C’est ce que j’ai noté d’une manière particulière dans cet écrit « L’évènement » الحدث  .

Dans ces écrits télégraphiques et ceux classiques en général, couchés dans notre langue, j’ai pu noter aussi hélas des anomalies graves.

Anomalies qui sont légions dans nos maisons d’édition et chez la plupart de nos écrivains (aussi progressistes et illuminés soient-ils) ou écrivains de pacotille et du ridicule…

Anomalies que – je le souhaite du fond de mon cœur – nos jeunes écrivains ne devraient pas reproduire, tels des moutons qui reproduisent le même itinéraire des troupeaux antédiluviens, tête baissé et yeux à peine ouverts.

D’abord la vocalisation (التّحريك) : nous savons que l’écriture en arabe présente une grande problématique. Parfois un texte, des phrases, des mots risquent d’être illisibles, à cause de l’absence – ou la présence « facultative » - des voyelles (حركات).

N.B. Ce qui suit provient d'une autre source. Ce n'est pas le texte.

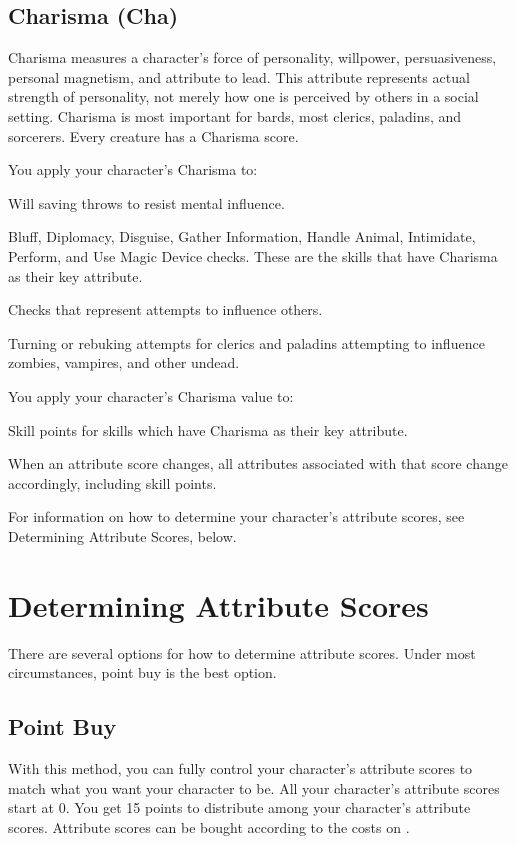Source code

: \subsection{Charisma (Cha)}
Charisma measures a character's force of personality, willpower, persuasiveness, personal magnetism, and attribute to lead. This attribute represents actual strength of personality, not merely how one is perceived by others in a social setting. Charisma is most important for bards, most clerics, paladins, and sorcerers. Every creature has a Charisma score.

You apply your character's Charisma to:
\begin{itemize*}
\item Will saving throws to resist mental influence.
\item Bluff, Diplomacy, Disguise, Gather Information, Handle Animal, Intimidate, Perform, and Use Magic Device checks. These are the skills that have Charisma as their key attribute.
\item Checks that represent attempts to influence others.
\item Turning or rebuking attempts for clerics and paladins attempting to influence zombies, vampires, and other undead.
\end{itemize*}
You apply your character's Charisma value to:
\begin{itemize*}
\item Skill points for skills which have Charisma as their key attribute.
\end{itemize*}

When an attribute score changes, all attributes associated with that score change accordingly, including skill points.

For information on how to determine your character's attribute scores, see Determining Attribute Scores, below.

\section{Determining Attribute Scores}
There are several options for how to determine attribute scores. Under most circumstances, point buy is the best option.

\subsection{Point Buy}
With this method, you can fully control your character's attribute scores to match what you want your character to be. All your character's attribute scores start at 0. You get 15 points to distribute among your character's attribute scores. Attribute scores can be bought according to the costs on .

Mais cela ne doit pas exonérer les écrivains arabes de l’obligation de mettre ces signes vocalisant – ou du moins d’en mettre le strict nombre nécessaire - qui nous permettraient de comprendre le mot, l’expression ou le texte parias.

L’écrivain devrait (c’est un impératif) distinguer par exemple, grâce aux harakate (حركات), le verbe passif du verbe actif.

Ça ne lui coûte ni un surplus d’effort ni un surplus d’encre. Bien au contraire, ça le rend plus compréhensible, donc plus humain, et ses textes plus intelligibles et moins laids, s’ils sont laids, plus beaux s’ils sont déjà beaux.

Il faut – ici aussi, c’est impératif – apprendre à utiliser correctement les deux hamza (الهمزتين) : si par exemple nous présentons au lecteur ce mot (أهمل) tel que je vous le présente, c’est-à-dire avec une hamza de rupture (همزة قطع), cela a la signification « Avoir/avoir été négligé ou Néglige ! ».

Si je fais tomber cette hamza en écrivant la alif toute seule, on aurait un impératif : « disparais, circule… quitte la ville, comme disent les cowboys » !!!

Ne pas prendre en considération de telles anomalies signifie qu’on est paresseux, négligeant, manquant de respect à notre langue… de toute façon, une manière lâche d’emmerder nos lecteurs, et soi-même en premier lieu !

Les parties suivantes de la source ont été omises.